---- Data for processing

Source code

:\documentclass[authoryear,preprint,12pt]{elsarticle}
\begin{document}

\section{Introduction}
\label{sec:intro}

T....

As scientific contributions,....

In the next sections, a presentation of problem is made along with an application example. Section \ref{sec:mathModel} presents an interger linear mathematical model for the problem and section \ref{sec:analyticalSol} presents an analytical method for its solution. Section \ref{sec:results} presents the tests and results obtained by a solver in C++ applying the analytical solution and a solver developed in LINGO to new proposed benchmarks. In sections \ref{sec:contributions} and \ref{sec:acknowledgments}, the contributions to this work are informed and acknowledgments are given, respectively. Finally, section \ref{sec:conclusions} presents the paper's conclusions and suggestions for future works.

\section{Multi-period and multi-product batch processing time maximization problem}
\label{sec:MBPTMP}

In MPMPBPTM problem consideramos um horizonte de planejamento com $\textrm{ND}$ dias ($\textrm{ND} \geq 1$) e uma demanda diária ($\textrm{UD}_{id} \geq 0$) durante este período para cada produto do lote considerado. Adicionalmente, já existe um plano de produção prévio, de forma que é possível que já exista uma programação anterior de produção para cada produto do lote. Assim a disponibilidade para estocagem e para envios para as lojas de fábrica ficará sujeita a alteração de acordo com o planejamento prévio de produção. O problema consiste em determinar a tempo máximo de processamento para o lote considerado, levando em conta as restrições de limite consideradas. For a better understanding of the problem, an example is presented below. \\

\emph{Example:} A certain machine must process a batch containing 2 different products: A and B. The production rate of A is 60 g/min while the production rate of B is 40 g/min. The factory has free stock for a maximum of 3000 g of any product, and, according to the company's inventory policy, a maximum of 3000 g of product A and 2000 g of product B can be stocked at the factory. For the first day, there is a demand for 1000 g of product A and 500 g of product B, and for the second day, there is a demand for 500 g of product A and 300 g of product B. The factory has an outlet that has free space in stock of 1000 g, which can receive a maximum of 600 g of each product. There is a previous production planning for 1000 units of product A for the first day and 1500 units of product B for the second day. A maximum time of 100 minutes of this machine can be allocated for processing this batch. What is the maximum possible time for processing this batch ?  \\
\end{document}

--------

#### Work required:
Please print the records above exactly from their first line. End with the line containing "In MPMPBPTM problem", and include it.

#### Response box:
Source code

:\documentclass[authoryear,preprint,12pt]{elsarticle}
\begin{document}

\section{Introduction}
\label{sec:intro}

T....

As scientific contributions,....

In the next sections, a presentation of problem is made along with an application example. Section \ref{sec:mathModel} presents an interger linear mathematical model for the problem and section \ref{sec:analyticalSol} presents an analytical method for its solution. Section \ref{sec:results} presents the tests and results obtained by a solver in C++ applying the analytical solution and a solver developed in LINGO to new proposed benchmarks. In sections \ref{sec:contributions} and \ref{sec:acknowledgments}, the contributions to this work are informed and acknowledgments are given, respectively. Finally, section \ref{sec:conclusions} presents the paper's conclusions and suggestions for future works.

\section{Multi-period and multi-product batch processing time maximization problem}
\label{sec:MBPTMP}

In MPMPBPTM problem consideramos um horizonte de planejamento com $\textrm{ND}$ dias ($\textrm{ND} \geq 1$) e uma demanda diária ($\textrm{UD}_{id} \geq 0$) durante este período para cada produto do lote considerado. Adicionalmente, já existe um plano de produção prévio, de forma que é possível que já exista uma programação anterior de produção para cada produto do lote. Assim a disponibilidade para estocagem e para envios para as lojas de fábrica ficará sujeita a alteração de acordo com o planejamento prévio de produção. O problema consiste em determinar a tempo máximo de processamento para o lote considerado, levando em conta as restrições de limite consideradas. For a better understanding of the problem, an example is presented below. \\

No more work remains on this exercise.